Julia and I spent two splendid hours in Oxford. We had lunch at the Chequers pub refectory, a lovely, cosy rabbit warren off an unseen alleyway that catered to the latest of two centuries of students. Mushroom omelette, chips, salad, and half a pint of bitters. When the sun broke through, there were blue skies and a brief spell of warm weather. It unfolded for us a vision of beauty, a city of ornate, ancient buildings glowing in the liquid afternoon sunshine, of streets and spires, of hazy clouds, of lawns and roofs, emerald and white. It was the Oxford that lived in my dreams, the Oxford of Tolkien, the verdigris Oxford with the dull copper sun.

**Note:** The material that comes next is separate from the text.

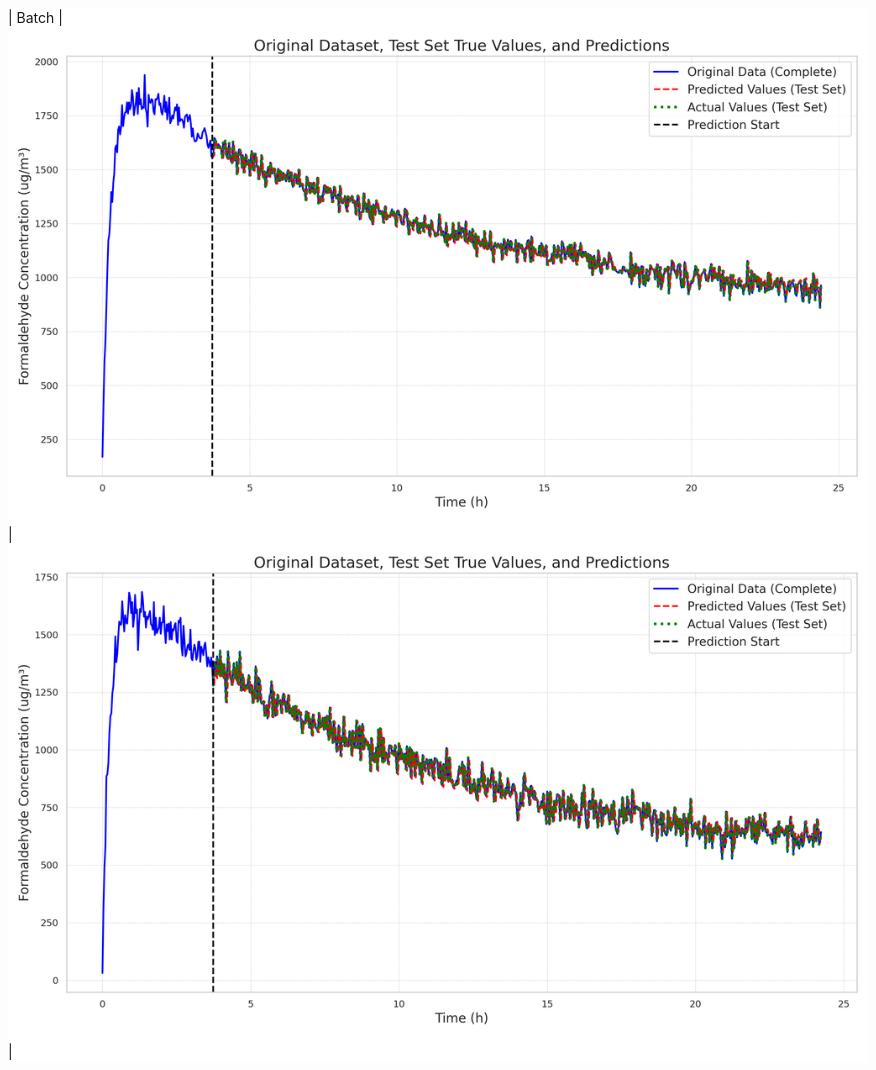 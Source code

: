 | Batch | ![alt](./images/20250111/vq_y_w_ts112_lr0.001/2025-01-10-23-17-38/predict_batch_y_w.png) | ![alt](./images/20250111/vq_y_w_ts112_lr0.001/2025-01-10-23-17-38/predict_batch_w_y.png) |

Then came the drive back. All the way, I fumed and cursed the name of the Lawless Hire Car Service, especially whenever the car stalled and would only restart under threat of torture. I would trade the Fatal Fiat for the Cadeveric Cortina and be done with it.

So I negotiated my way back to Hendon, drove around the block a few times, located a parking space and nosed into it. The Fiat stalled. I started it again and tried to angle it a bit better. It stalled again, still sticking out. Stalled and died.

That was the last sign of life ever to be seen from the dreaded machine. That day, I swapped the Fiat for the Cortina just to get home, and the next day I returned the Cortina and haggled back my money (less one day's hire).

I won't laden you with the catalogue of woes of the equally dreadful Cortina. Suffice it to say I was well rid of them both. And I'm not known as a very forthright man, but when it came to the showdown with the Lawsuit Hire Car Company, I stood my ground and took no more talk of 'five minute jobs'.

I have no doubt that the Lawbending Hire Car Service and Part-Time Sardine Packaging Company will live on. There'll always be brave folk willing to lay their lives on the line the line for the saving of fifteen pounds a week in rental. A middle-aged German couple seemed to say it all. They were asking whether, if they picked up any parking tickets along the way, they could flee the country. They wanted a cheap car and a cheap holiday, and you can bet your bottom traveler's cheque that they'd get the cheap they deserved.

As for my style of cheap, dear reader, I know my false economy dumped me into a predicament that I wished at the time had never happened. But invite me around some evening, and I'll show you just how many times I can dine out on it.